Records shown
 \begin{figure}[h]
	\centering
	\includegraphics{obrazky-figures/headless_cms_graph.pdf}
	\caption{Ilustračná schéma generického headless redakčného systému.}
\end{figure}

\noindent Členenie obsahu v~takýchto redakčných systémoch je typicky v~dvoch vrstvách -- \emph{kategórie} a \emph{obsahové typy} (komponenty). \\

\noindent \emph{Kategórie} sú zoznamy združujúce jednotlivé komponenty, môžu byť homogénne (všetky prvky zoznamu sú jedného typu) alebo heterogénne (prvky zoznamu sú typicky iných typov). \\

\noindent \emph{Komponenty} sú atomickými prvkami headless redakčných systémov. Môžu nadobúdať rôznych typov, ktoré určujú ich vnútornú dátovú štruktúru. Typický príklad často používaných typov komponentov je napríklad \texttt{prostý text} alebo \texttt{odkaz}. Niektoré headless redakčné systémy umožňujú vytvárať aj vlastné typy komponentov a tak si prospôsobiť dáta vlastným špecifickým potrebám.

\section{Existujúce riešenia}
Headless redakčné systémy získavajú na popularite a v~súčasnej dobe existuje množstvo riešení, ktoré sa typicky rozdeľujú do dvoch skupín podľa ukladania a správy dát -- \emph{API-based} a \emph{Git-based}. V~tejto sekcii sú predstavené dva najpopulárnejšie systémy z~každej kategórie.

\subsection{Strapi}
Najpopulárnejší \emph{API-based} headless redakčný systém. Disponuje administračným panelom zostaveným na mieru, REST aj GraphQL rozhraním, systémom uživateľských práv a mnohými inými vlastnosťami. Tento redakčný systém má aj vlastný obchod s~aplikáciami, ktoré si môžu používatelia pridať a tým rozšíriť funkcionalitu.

What you are asked to do
Only lines that include "typov" belong in the answer; return them from the entries above.

Exercise answer
\noindent \emph{Kategórie} sú zoznamy združujúce jednotlivé komponenty, môžu byť homogénne (všetky prvky zoznamu sú jedného typu) alebo heterogénne (prvky zoznamu sú typicky iných typov). \\
\noindent \emph{Komponenty} sú atomickými prvkami headless redakčných systémov. Môžu nadobúdať rôznych typov, ktoré určujú ich vnútornú dátovú štruktúru. Typický príklad často používaných typov komponentov je napríklad \texttt{prostý text} alebo \texttt{odkaz}. Niektoré headless redakčné systémy umožňujú vytvárať aj vlastné typy komponentov a tak si prospôsobiť dáta vlastným špecifickým potrebám.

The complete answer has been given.